Abstract
While Mutual Solvents have been widely used to improve contact surface area between rock and chemicals applied for scale inhibition or acid stimulation purposes during squeeze treatments, the literature does not identify study of their impact on injectivity enhancement for water injection wells.
This paper examines the impact of using solvents prior to water injection to displace otherwise residual oil from the near injector formation, and thereby improve injectivity while under matrix injection conditions. The work described includes both experimental studies - evaluating mutual solvents in sandstone core floods - and near-wellbore modelling to demonstrate the benefit and to explore the impact of chemical concentration and volume.
Experiments involved measuring effective brine permeability before and after application of a mutual solvent solution, vs water injection only, into cores at initial water saturation at both reservoir and room temperature.
A radial reactive transport model was used in which interpolation between relative permeability functions is dependent on the concentration of the solvent, as well as on salinity and temperature. The model also accounts for the impact of injection rate on the balance between viscous and capillary forces in the very near well formation. Sensitivity to solvent concentration, solvent volume, and the implication of application temperature for this waxy crude oil were investigated.
The consequence of mutual solvent injection is that the aqueous phase injected thereafter would have access to greater pore volume (oil saturation in core will be below normally defined Sor), and hence the effective permeability to the aqueous phase would be increased. Measurements identified 98% removal of oil at reservoir temperature with mutual solvent vs only 17% improvement in brine permeability with seawater alone. For the room temperature coreflood, emulating cooling of the near wellbore with water injection, the recovery of brine permeability was again better for the mutual solvent treatment.

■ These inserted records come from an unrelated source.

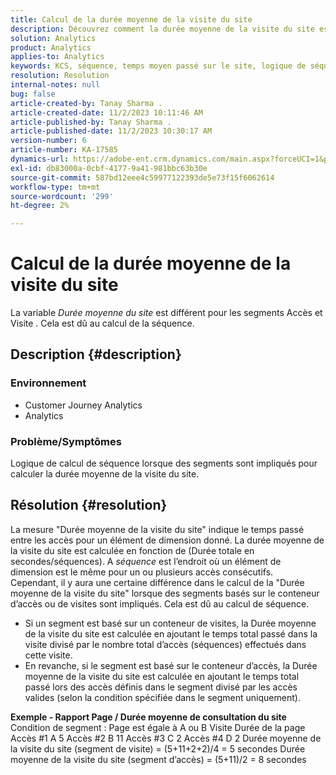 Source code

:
 ```yaml
---
title: Calcul de la durée moyenne de la visite du site
description: Découvrez comment la durée moyenne de la visite du site est calculée lorsque des segments basés sur le conteneur d’accès ou de visites sont impliqués.
solution: Analytics
product: Analytics
applies-to: Analytics
keywords: KCS, séquence, temps moyen passé sur le site, logique de séquence
resolution: Resolution
internal-notes: null
bug: false
article-created-by: Tanay Sharma .
article-created-date: 11/2/2023 10:11:46 AM
article-published-by: Tanay Sharma .
article-published-date: 11/2/2023 10:30:17 AM
version-number: 6
article-number: KA-17585
dynamics-url: https://adobe-ent.crm.dynamics.com/main.aspx?forceUCI=1&pagetype=entityrecord&etn=knowledgearticle&id=233d9035-6879-ee11-8179-6045bd006149
exl-id: db83000a-0cbf-4177-9a41-981bbc63b30e
source-git-commit: 587bd12eee4c59977122393de5e73f15f6062614
workflow-type: tm+mt
source-wordcount: '299'
ht-degree: 2%

---
```


# Calcul de la durée moyenne de la visite du site


La variable *Durée moyenne du site* est différent pour les segments Accès et Visite . Cela est dû au calcul de la séquence.

## Description {#description}


### Environnement

- Customer Journey Analytics
- Analytics




### Problème/Symptômes

Logique de calcul de séquence lorsque des segments sont impliqués pour calculer la durée moyenne de la visite du site.


## Résolution {#resolution}


La mesure &quot;Durée moyenne de la visite du site&quot; indique le temps passé entre les accès pour un élément de dimension donné. La durée moyenne de la visite du site est calculée en fonction de (Durée totale en secondes/séquences). A *séquence* est l’endroit où un élément de dimension est le même pour un ou plusieurs accès consécutifs.
 
Cependant, il y aura une certaine différence dans le calcul de la &quot;Durée moyenne de la visite du site&quot; lorsque des segments basés sur le conteneur d’accès ou de visites sont impliqués. Cela est dû au calcul de séquence.

- Si un segment est basé sur un conteneur de visites, la Durée moyenne de la visite du site est calculée en ajoutant le temps total passé dans la visite divisé par le nombre total d’accès (séquences) effectués dans cette visite.
- En revanche, si le segment est basé sur le conteneur d’accès, la Durée moyenne de la visite du site est calculée en ajoutant le temps total passé lors des accès définis dans le segment divisé par les accès valides (selon la condition spécifiée dans le segment uniquement).


<b>Exemple - Rapport Page / Durée moyenne de consultation du site</b>
 
Condition de segment : Page est égale à A ou B Visite Durée de la page Accès #1 A 5 Accès #2 B 11 Accès #3 C 2 Accès #4 D 2 Durée moyenne de la visite du site (segment de visite) = (5+11+2+2)/4 = 5 secondes Durée moyenne de la visite du site (segment d’accès) = (5+11)/2 = 8 secondes
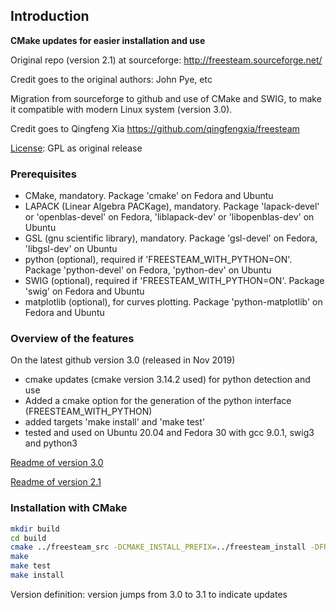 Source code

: ## Introduction

**CMake updates for easier installation and use**

Original repo (version 2.1) at sourceforge: <http://freesteam.sourceforge.net/>

Credit goes to the original authors: John Pye, etc

Migration from sourceforge to github and use of CMake and SWIG, to make it compatible with modern Linux system (version 3.0).

Credit goes to Qingfeng Xia <https://github.com/qingfengxia/freesteam>

[License](LICENSE.txt): GPL as original release

### Prerequisites

+ CMake, mandatory. Package 'cmake' on Fedora and Ubuntu
+ LAPACK (Linear Algebra PACKage), mandatory. Package 'lapack-devel' or 'openblas-devel' on Fedora, 'liblapack-dev' or 'libopenblas-dev' on Ubuntu
+ GSL (gnu scientific library), mandatory. Package 'gsl-devel' on Fedora, 'libgsl-dev' on Ubuntu
+ python (optional), required if 'FREESTEAM_WITH_PYTHON=ON'. Package 'python-devel' on Fedora, 'python-dev' on Ubuntu
+ SWIG (optional), required if 'FREESTEAM_WITH_PYTHON=ON'. Package 'swig' on Fedora and Ubuntu
+ matplotlib (optional), for curves plotting. Package 'python-matplotlib' on Fedora and Ubuntu

### Overview of the features 

On the latest github version 3.0 (released in Nov 2019)

+ cmake updates (cmake version 3.14.2 used) for python detection and use 
+ Added a cmake option for the generation of the python interface (FREESTEAM_WITH_PYTHON) 
+ added targets 'make install' and 'make test' 
+ tested and used on Ubuntu 20.04 and Fedora 30 with gcc 9.0.1, swig3 and python3

[Readme of version 3.0](README-3.0.md)

[Readme of version 2.1](README-2.1.txt)

### Installation with CMake

```bash
mkdir build
cd build
cmake ../freesteam_src -DCMAKE_INSTALL_PREFIX=../freesteam_install -DFREESTEAM_WITH_PYTHON=ON
make
make test 
make install 
```

Version definition: version jumps from 3.0 to 3.1 to indicate updates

Similarly, the modelling study identified that for a given injection pressure limit and under the reservoir conditions assumed, a 2.5 ft slug of 20% mutual solvent in water would improve injection rate within the first year of injection by over 11% leading to an incremental volume of water injected of over 1.26 MMstb.
This study highlights the potential for a simple chemical treatment to improve waterflood injection performance while under matrix flow conditions, with ensuing economic and environmental benefits of greater injection capacity without drilling additional wells.